L’auteur dépeint une famille où une mère goûte avec simplicité aux petits moments paisibles du foyer, pas loin de la télé, ces instants fugaces de paix familiale que tout parent d’aujourd’hui goûte avec un plaisir quasiment indicible: à la tombée de la nuit, quand la télé débite une émission quelconque, quand les enfants dorment et que les ados rebelles regardent des “séries” un rouleau de Sopalin pas loin de l’écran. Et il raconte un père emmené dans une vie “normale” qu’il ressent comme autant de combats quotidiens, autant de trêves, de déroutes et de petits renoncements tacites pour lui qui traverse un début de crise de la quarantaine. Il y a ce changement inéluctable de ses enfants en monstres adolescents qui s’expriment en onomatopées et s’éloignent petit à petit de l’âge d’or du papa-roi. Il y a cette obligation à faire face au ronronnement du couple et à la nostalgie de la passion des débuts. Il y a la certitude de ne plus tout à fait être capable de faire vivre les espoirs de l’enfant qu’il fut jadis. Il y a cette incapacité aussi à garder sa propre progéniture dans le droit chemin de la réussite scolaire, tout en faisant taire cette petite voix intérieure, rebelle, qui s’en réjouit.
Le roman de Jérôme Colin aurait pu s’appeler “le droit chemin ?”, si au beau milieu des questions sur le rôle du père d’un adolescent désinvolte, si dans le doute sur la condition de mari, si au croisement des questionnements sur la bonne éducation à transmettre et le renoncement des rêves, ne venait frapper la réalité froide et cruelle: les attentats de Paris d’abord, le double attentat de Bruxelles ensuite qui impactent subtilement la vie des protagonistes.
Colin questionne la possibilité d’être le référent d’affection, d’autorité et de droiture morale dans un monde qui part en sucette. Il interroge l’efficacité de l’école et la violence globale qui frappe les plus jeunes en 2018 par le biais du réel et de ses relais numériques. Ce sont les axes principaux de cette autofiction qui se révèle agréable à lire à défaut de chercher à en révolutionner le genre.
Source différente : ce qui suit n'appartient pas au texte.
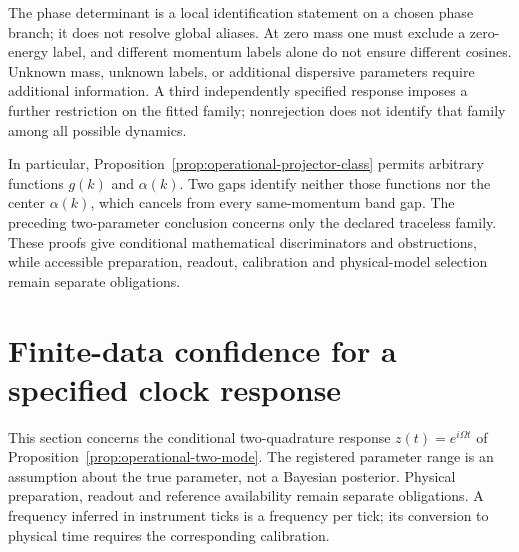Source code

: \documentclass[11pt]{article}
\theoremstyle{definition}
\begin{document}
The phase determinant is a local identification statement on a chosen
phase branch; it does not resolve global aliases. At zero mass one
must exclude a zero-energy label, and different momentum labels alone
do not ensure different cosines. Unknown mass, unknown labels, or
additional dispersive parameters require additional information.
A third independently specified response imposes a further restriction
on the fitted family; nonrejection does not identify that family among
all possible dynamics.

In particular, Proposition~\ref{prop:operational-projector-class} permits
arbitrary functions $g(k)$ and $\alpha(k)$. Two gaps identify neither
those functions nor the center $\alpha(k)$, which cancels from every
same-momentum band gap. The preceding two-parameter conclusion concerns
only the declared traceless family. These proofs give conditional
mathematical discriminators and obstructions, while accessible
preparation, readout, calibration and physical-model selection remain
separate obligations.


\section{Finite-data confidence for a specified clock response}
\label{app:operational-confidence}

This section concerns the conditional two-quadrature response
$z(t)=e^{i\Omega t}$ of Proposition~\ref{prop:operational-two-mode}.
The registered parameter range is an assumption about the true parameter,
not a Bayesian posterior. Physical preparation, readout and reference
availability remain separate obligations. A frequency inferred in instrument
ticks is a frequency per tick; its conversion to physical time requires the
corresponding calibration.
\end{document}
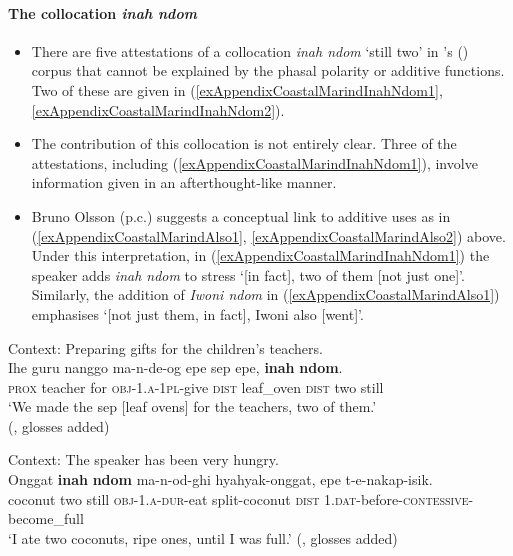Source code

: \paragraph{The collocation \textit{ inah ndom}}
\begin{itemize}
	\item There are five attestations of a collocation \textit{inah ndom} \lq still two' in \citeauthor{Olsson2015}'s (\citeyear{Olsson2015}) corpus that cannot be explained by the phasal polarity or additive functions. Two of these are given in (\ref{exAppendixCoastalMarindInahNdom1}, \ref{exAppendixCoastalMarindInahNdom2}).
	\item The contribution of this collocation is not entirely clear. Three of the attestations, including (\ref{exAppendixCoastalMarindInahNdom1}), involve information given in an afterthought-like manner.
	\item Bruno Olsson (p.c.) suggests a conceptual link to additive uses as in (\ref{exAppendixCoastalMarindAlso1}, \ref{exAppendixCoastalMarindAlso2}) above. Under this interpretation, in (\ref{exAppendixCoastalMarindInahNdom1}) the speaker adds \textit{inah ndom} to stress \lq [in fact], two of them [not just one]'. Similarly, the addition of \textit{Iwoni ndom} in (\ref{exAppendixCoastalMarindAlso1}) emphasises \lq [not just them, in fact], Iwoni also [went]'.
\end{itemize}

\begin{exe}
	\ex \label{exAppendixCoastalMarindInahNdom1}
	Context: Preparing gifts for the children's teachers.\\
	\gll Ihe guru nanggo ma-n-de-og epe sep epe, \textbf{inah} \textbf{ndom}.\\
	\textsc{prox} teacher for \textsc{obj}-1.\textsc{a}-1\textsc{pl}-give \textsc{dist} leaf\_oven \textsc{dist} two still\\
	\glt \lq We made the sep [leaf ovens] for the teachers, two of them.' 	\\(\cite{Olsson2015}, glosses added)

	\ex \label{exAppendixCoastalMarindInahNdom2}
	Context: The speaker has been very hungry.\\
	\gll Onggat \textbf{inah} \textbf{ndom} ma-n-od-ghi hyahyak-onggat, epe t-e-nakap-isik.\\
	coconut two still \textsc{obj}-1.\textsc{a}-\textsc{dur}-eat split-coconut  \textsc{dist} 1.\textsc{dat}-before-\textsc{contessive}-become\_full \\
		\glt \lq I ate two coconuts, ripe ones, until I was full.\rq{ }(\cite{Olsson2015}, glosses added)\\
\end{exe}

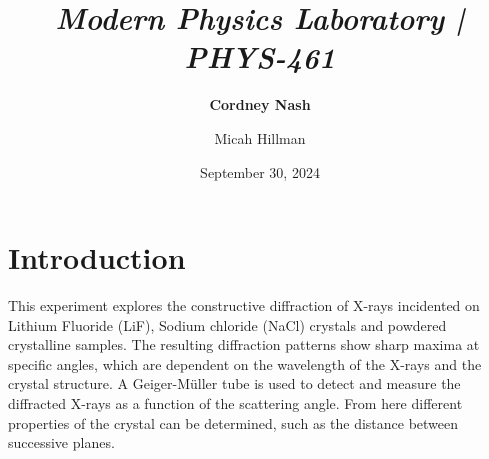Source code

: \documentclass[a4paper,12pt,english]{all-in-one} %
\title{{\large\textit{Modern Physics Laboratory | PHYS-461}}\\[0.5cm]{\Huge\color{gray}\textsc{\@docsubtitle}}}
\author{\textbf{Cordney Nash}  \and Micah Hillman  }
\date{September 30, 2024}
\newcommand\tab[1][1cm]{\hspace*{#1}}
\begin{document}
\begin{titlepage}
\maketitle\vfill
\end{titlepage}
\newpage


\section*{Introduction}
{
\tab This experiment explores the constructive diffraction of X-rays incidented on Lithium Fluoride (LiF), Sodium chloride (NaCl) crystals and powdered crystalline samples. The resulting diffraction patterns show sharp maxima at specific angles, which are dependent on the wavelength of the X-rays and the crystal structure. A Geiger-Müller tube is used to detect and measure the diffracted X-rays as a function of the scattering angle. From here different properties of the crystal can be determined, such as the distance between successive planes.
}
\end{document}
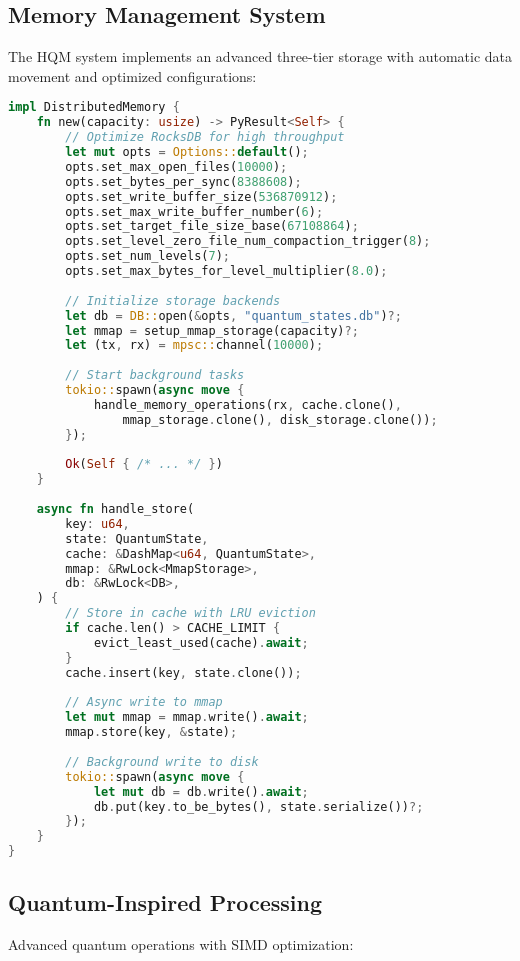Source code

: \documentclass[10pt,twocolumn]{article}
\begin{document}
\subsection{Memory Management System}
The HQM system implements an advanced three-tier storage with automatic data movement and optimized configurations:

\begin{lstlisting}[language=Rust]
impl DistributedMemory {
    fn new(capacity: usize) -> PyResult<Self> {
        // Optimize RocksDB for high throughput
        let mut opts = Options::default();
        opts.set_max_open_files(10000);
        opts.set_bytes_per_sync(8388608);
        opts.set_write_buffer_size(536870912);
        opts.set_max_write_buffer_number(6);
        opts.set_target_file_size_base(67108864);
        opts.set_level_zero_file_num_compaction_trigger(8);
        opts.set_num_levels(7);
        opts.set_max_bytes_for_level_multiplier(8.0);
        
        // Initialize storage backends
        let db = DB::open(&opts, "quantum_states.db")?;
        let mmap = setup_mmap_storage(capacity)?;
        let (tx, rx) = mpsc::channel(10000);
        
        // Start background tasks
        tokio::spawn(async move {
            handle_memory_operations(rx, cache.clone(), 
                mmap_storage.clone(), disk_storage.clone());
        });
        
        Ok(Self { /* ... */ })
    }
    
    async fn handle_store(
        key: u64,
        state: QuantumState,
        cache: &DashMap<u64, QuantumState>,
        mmap: &RwLock<MmapStorage>,
        db: &RwLock<DB>,
    ) {
        // Store in cache with LRU eviction
        if cache.len() > CACHE_LIMIT {
            evict_least_used(cache).await;
        }
        cache.insert(key, state.clone());
        
        // Async write to mmap
        let mut mmap = mmap.write().await;
        mmap.store(key, &state);
        
        // Background write to disk
        tokio::spawn(async move {
            let mut db = db.write().await;
            db.put(key.to_be_bytes(), state.serialize())?;
        });
    }
}
\end{lstlisting}

\subsection{Quantum-Inspired Processing}
Advanced quantum operations with SIMD optimization:
\end{document}
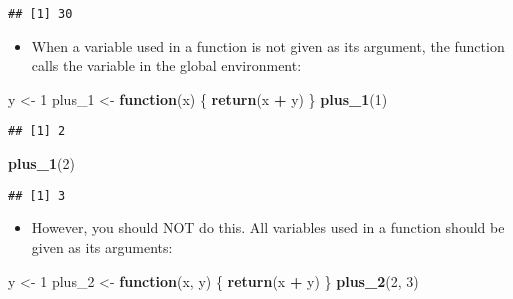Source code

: \documentclass[
]{book}
\newenvironment{Shaded}{\begin{snugshade}}{\end{snugshade}}
\newcommand{\ControlFlowTok}[1]{\textcolor[rgb]{0.13,0.29,0.53}{\textbf{#1}}}
\newcommand{\DecValTok}[1]{\textcolor[rgb]{0.00,0.00,0.81}{#1}}
\newcommand{\KeywordTok}[1]{\textcolor[rgb]{0.13,0.29,0.53}{\textbf{#1}}}
\newcommand{\NormalTok}[1]{#1}
\newcommand{\OperatorTok}[1]{\textcolor[rgb]{0.81,0.36,0.00}{\textbf{#1}}}
\newcommand{\StringTok}[1]{\textcolor[rgb]{0.31,0.60,0.02}{#1}}
\providecommand{\tightlist}{%
  \setlength{\itemsep}{0pt}\setlength{\parskip}{0pt}}
\begin{document}
\begin{verbatim}
## [1] 30
\end{verbatim}

\begin{itemize}
\tightlist
\item
  When a variable used in a function is not given as its argument, the function calls the variable in the global environment:
\end{itemize}

\begin{Shaded}
\begin{Highlighting}[]
\NormalTok{y <-}\StringTok{ }\DecValTok{1}
\NormalTok{plus_}\DecValTok{1}\NormalTok{ <-}\StringTok{ }\ControlFlowTok{function}\NormalTok{(x) \{}
  \KeywordTok{return}\NormalTok{(x }\OperatorTok{+}\StringTok{ }\NormalTok{y)}
\NormalTok{\}}
\KeywordTok{plus_1}\NormalTok{(}\DecValTok{1}\NormalTok{)}
\end{Highlighting}
\end{Shaded}

\begin{verbatim}
## [1] 2
\end{verbatim}

\begin{Shaded}
\begin{Highlighting}[]
\KeywordTok{plus_1}\NormalTok{(}\DecValTok{2}\NormalTok{)}
\end{Highlighting}
\end{Shaded}

\begin{verbatim}
## [1] 3
\end{verbatim}

\begin{itemize}
\tightlist
\item
  However, you should NOT do this. All variables used in a function should be given as its arguments:
\end{itemize}

\begin{Shaded}
\begin{Highlighting}[]
\NormalTok{y <-}\StringTok{ }\DecValTok{1}
\NormalTok{plus_}\DecValTok{2}\NormalTok{ <-}\StringTok{ }\ControlFlowTok{function}\NormalTok{(x, y) \{}
  \KeywordTok{return}\NormalTok{(x }\OperatorTok{+}\StringTok{ }\NormalTok{y)}
\NormalTok{\}}
\KeywordTok{plus_2}\NormalTok{(}\DecValTok{2}\NormalTok{, }\DecValTok{3}\NormalTok{)}
\end{Highlighting}
\end{Shaded}
\end{document}
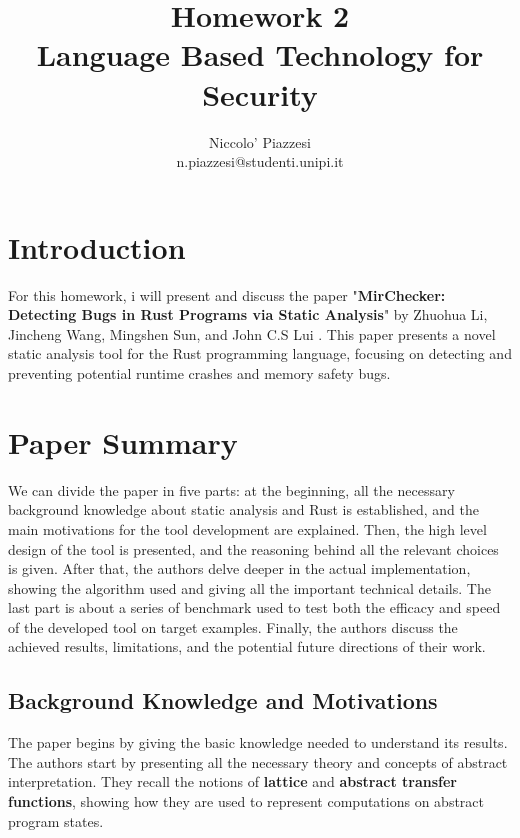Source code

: \documentclass{article}
\title{Homework 2 \\ Language Based Technology for Security}
\author{Niccolo' Piazzesi \\ n.piazzesi@studenti.unipi.it}
\begin{document}
\maketitle
\frenchspacing

\section{Introduction}
For this homework, i will present and discuss the paper "\textbf{MirChecker: Detecting Bugs in Rust Programs via Static Analysis}" by 
Zhuohua Li, Jincheng Wang, Mingshen Sun, and John C.S Lui \cite{li2021mirchecker}. This paper presents a novel static analysis tool for the Rust programming language, 
focusing on detecting and preventing potential runtime crashes and memory safety bugs.
\section{Paper Summary}
We can divide the paper in five parts: at the beginning, all the necessary background knowledge about static analysis and Rust 
is established, and the main motivations for the tool development are explained. Then, the high level design of the tool is presented, and the reasoning behind all the relevant choices is 
given. After that, the authors delve deeper in the actual implementation, showing the algorithm used and giving all the important technical details. The last part is about a series of benchmark used to 
test both the efficacy and speed of the developed tool on target examples. Finally, the authors discuss the achieved results, limitations, and the potential future directions of their work.
\subsection{Background Knowledge and Motivations}
The paper begins by giving the basic knowledge needed to understand its results. The authors start by presenting all the necessary  theory and concepts of abstract interpretation. 
They recall the notions of \textbf{lattice} and \textbf{abstract transfer functions}, showing how they are  used to represent computations on abstract program states. 
\end{document}
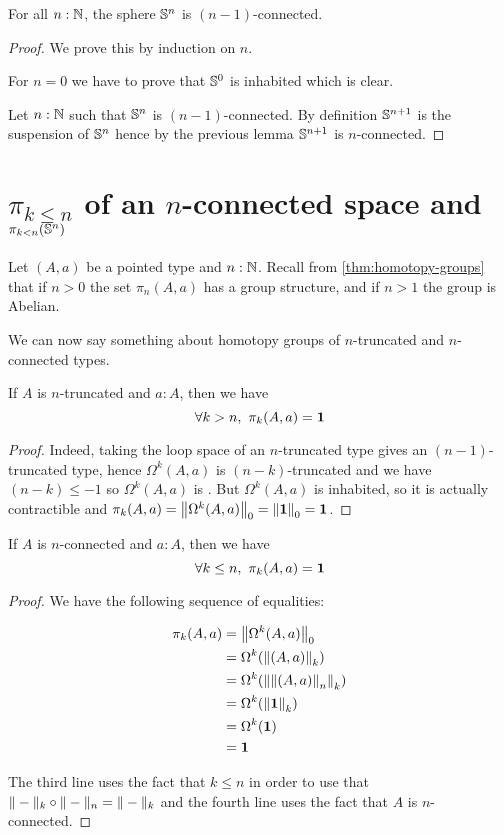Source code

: \begin{cor} \label{cor:sn-connected}
  For all $n:\N$, the sphere $\Sn^n$ is $(n-1)$-connected.
\end{cor}

\begin{proof}
  We prove this by induction on $n$.

  For $n=0$ we have to prove that $\Sn^0$ is inhabited which is clear.

  Let $n:\N$ such that $\Sn^n$ is $(n-1)$-connected. By definition $\Sn^{n+1}$
  is the suspension of $\Sn^n$ hence by the previous lemma $\Sn^{n+1}$ is
  $n$-connected.
\end{proof}

\section{\texorpdfstring{$\pi_{k \le n}$}{π\_(k≤n)} of an \texorpdfstring{$n$}{n}-connected space and \texorpdfstring{$\pi_{k < n}(\Sn ^n)$}{π\_(k<n)(Sⁿ)}}
\label{sec:pik-le-n}

Let $(A,a)$ be a pointed type and $n:\N$.  Recall from
\autoref{thm:homotopy-groups} that if $n>0$ the set $\pi_n(A,a)$ has a group
structure, and if $n>1$ the group is Abelian.

We can now say something about homotopy groups of $n$-truncated and
$n$-connected types.

\begin{lem}
  If $A$ is $n$-truncated and $a:A$, then we have
  \[\forall k>n,\ \pi_k(A,a)=\unit\]
\end{lem}

\begin{proof}
  Indeed, taking the loop space of an $n$-truncated type gives an
  $(n-1)$-truncated type, hence $\Omega^k(A,a)$ is $(n-k)$-truncated and we have
  $(n-k)\le-1$ so $\Omega^k(A,a)$ is \anhprop. But $\Omega^k(A,a)$ is inhabited,
  so it is actually contractible and
  $\pi_k(A,a)=\trunc0{\Omega^k(A,a)}=\trunc0{\unit}=\unit$.
\end{proof}

\begin{lem} \label{lem:pik-nconnected}
  If $A$ is $n$-connected and $a:A$, then we have
  \[\forall k\le{}n,\ \pi_k(A,a)=\unit\]
\end{lem}

\begin{proof}
  We have the following sequence of equalities:

  \begin{align*}
    \pi_k(A,a) &= \trunc0{\Omega^k(A,a)} \\
    &= \Omega^k(\trunc k{(A,a)}) \\
    &= \Omega^k(\trunc k{\trunc n{(A,a)}}) \\
    &= \Omega^k(\trunc k{\unit}) \\
    &= \Omega^k(\unit) \\
    &= \unit
  \end{align*}

  The third line uses the fact that $k\le{}n$ in order to use that
  $\truncf k\circ\truncf n=\truncf k$ and the fourth line uses the fact that $A$ is
  $n$-connected.
\end{proof}

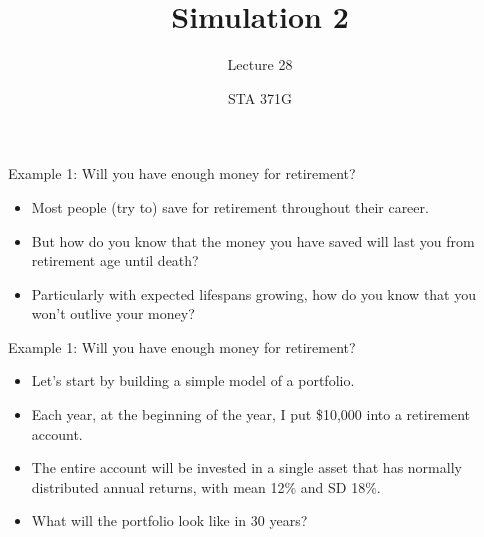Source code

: \documentclass{beamer}\usepackage[]{graphicx}\usepackage[]{color}
\title{Simulation 2}
\subtitle{Lecture 28}
\author{STA 371G}
\begin{document}
  
  

  \frame{\maketitle}



  \begin{darkframes}
    \begin{frame}{Example 1: Will you have enough money for retirement?}
      \begin{itemize}[<+->]
        \item Most people (try to) save for retirement throughout their career.
        \item But how do you know that the money you have saved will last you from retirement age until death?
        \item Particularly with expected lifespans growing, how do you know that you won't outlive your money?
      \end{itemize}
    \end{frame}

    \begin{frame}{Example 1: Will you have enough money for retirement?}
      \begin{itemize}[<+->]
        \item Let's start by building a simple model of a portfolio.
        \item Each year, at the beginning of the year, I put \$10,000 into a retirement account.
        \item The entire account will be invested in a single asset that has normally distributed annual returns, with mean 12\% and SD 18\%.
        \item What will the portfolio look like in 30 years?
      \end{itemize}
    \end{frame}


\end{darkframes}
\end{document}
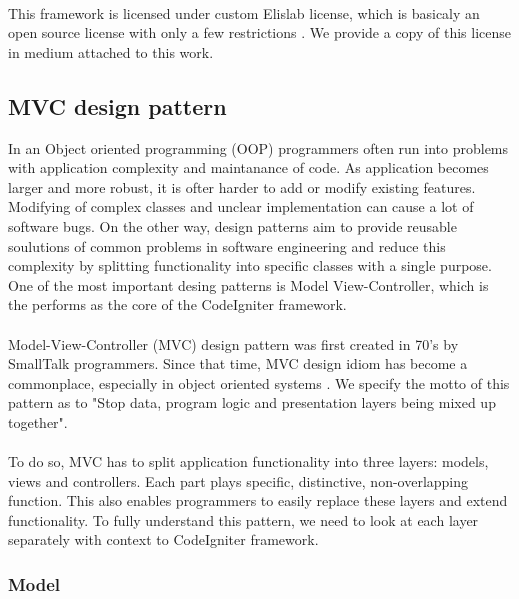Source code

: \paragraph{}
This framework is licensed under custom Elislab license, which is basicaly an open source license with only a few restrictions \cite{elislablicense}. We provide a copy of this license in medium attached to this work.

\subsection{MVC design pattern}
In an Object oriented programming (OOP) programmers often run into problems with application complexity and maintanance of code. As application becomes larger and more robust, it is ofter harder to add or modify existing features. Modifying of complex classes and unclear implementation can cause a lot of software bugs. On the other way, design patterns aim to provide reusable soulutions of common problems in software engineering and reduce this complexity by splitting functionality into specific classes with a single purpose. One of the most important desing patterns is Model
View-Controller, which is the performs as the core of the CodeIgniter framework.

\paragraph{}
Model-View-Controller (MVC) design pattern was first created in 70's by SmallTalk programmers. Since that time, MVC design idiom has become a commonplace, especially in object oriented systems \cite{mvc}. We specify the motto of this pattern as to "Stop data, program logic and presentation layers being mixed up together".

\paragraph{}
To do so, MVC has to split application functionality into three layers: models, views and controllers. Each part plays specific, distinctive, non-overlapping function. This also enables programmers to easily replace these layers and extend functionality. To fully understand this pattern, we need to look at each layer separately with context to CodeIgniter framework.

\subsubsection{Model}

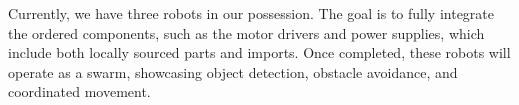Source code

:Currently, we have three robots in our possession. The goal is to fully integrate the ordered components, such as the motor drivers and power supplies, which include both locally sourced parts and imports. Once completed, these robots will operate as a swarm, showcasing object detection, obstacle avoidance, and coordinated movement.
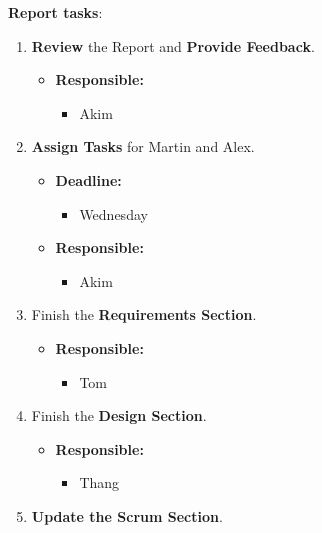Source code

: \documentclass[11pt]{article}
\begin{document}
\textbf{Report tasks}:

\begin{enumerate}
\def\labelenumi{\arabic{enumi}.}
\setcounter{enumi}{5}
\tightlist
\item
  \textbf{Review} the Report and \textbf{Provide Feedback}.

  \begin{itemize}
  \tightlist
  \item
    \textbf{Responsible:}

    \begin{itemize}
    \tightlist
    \item
      Akim
    \end{itemize}
  \end{itemize}
\item
  \textbf{Assign Tasks} for Martin and Alex.

  \begin{itemize}
  \tightlist
  \item
    \textbf{Deadline:}

    \begin{itemize}
    \tightlist
    \item
      Wednesday
    \end{itemize}
  \item
    \textbf{Responsible:}

    \begin{itemize}
    \tightlist
    \item
      Akim
    \end{itemize}
  \end{itemize}
\item
  Finish the \textbf{Requirements Section}.

  \begin{itemize}
  \tightlist
  \item
    \textbf{Responsible:}

    \begin{itemize}
    \tightlist
    \item
      Tom
    \end{itemize}
  \end{itemize}
\item
  Finish the \textbf{Design Section}.

  \begin{itemize}
  \tightlist
  \item
    \textbf{Responsible:}

    \begin{itemize}
    \tightlist
    \item
      Thang
    \end{itemize}
  \end{itemize}
\item
  \textbf{Update the Scrum Section}.


\end{enumerate}
\end{document}
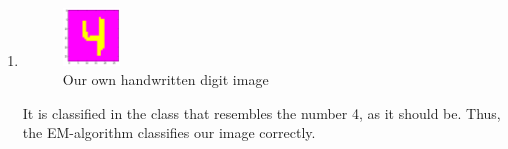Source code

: \documentclass[a4paper,10pt]{article}
\numberwithin{equation}{section} %
\numberwithin{figure}{section} %
\numberwithin{table}{section} %
\theoremstyle{mytheor}
\begin{document}
\begin{enumerate}
	\item \begin{figure}[h]
   			\centering
   			\includegraphics[width=0.144\textwidth]{digits/mydigit.png}\vspace{-0.4cm}
   			\caption{\vspace{-0.1cm} Our own handwritten digit image}\vspace{-0.2cm}
  		\end{figure}
		It is classified in the class that resembles the number 4, as it should be. Thus, the EM-algorithm classifies our image correctly.
		
\vfill
		
\end{enumerate}
\end{document}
En faisant se croiser les trois thèmes: questions égotiques, violence du monde, violence des échanges en milieu tempéré, Jérôme Colin s’inscrit dans une lignée narrative qui a donné le meilleur: “La belle vie” de Jay Mc Inerney en 2007 et le plus vain “Windows on the world” de Frédéric Beigbeder paru en 2003, qui n’avait pour lui (à tout bien re-considérer) que d’être sans doute le premier roman francophone d’introspection qui prenait à témoin un attentat hallucinant et anxiogène.
J’aime beaucoup l’évidence avec laquelle l’auteur décrit ce qui pourrait être mon quotidien de “moitié” d’une femme pour qui mûrir c’est tourner simplement le dos aux “erreurs de jeunesse”, je le trouve très adroit quand il s’agit de décrire, à petites touches, le moment où « l’homo sapiens sapiens Brusselensis » perd pied : à coups de détails et d’illustrations en finesse. J’apprécie aussi comment il raconte sans en faire une thèse de doctorat, l’incapacité de l’école à repenser son modèle de fonctionnement: la manière dont les résultats y ont remplacé les compétences et l’utilitarisme futur, la nécessaire bienveillance. Je m’amuse souvent en y constatant que tous les pères belges ont sans doute la même difficulté à se positionner par rapport à leurs descendance quand elle aime les appeler “Boulet”. Je loue le fait que les attentats y soient vécus comme un déclencheur mortifère et effarant, mais non comme un personnage à part entière du roman, écueil dans lequel était tombé Beigbeder.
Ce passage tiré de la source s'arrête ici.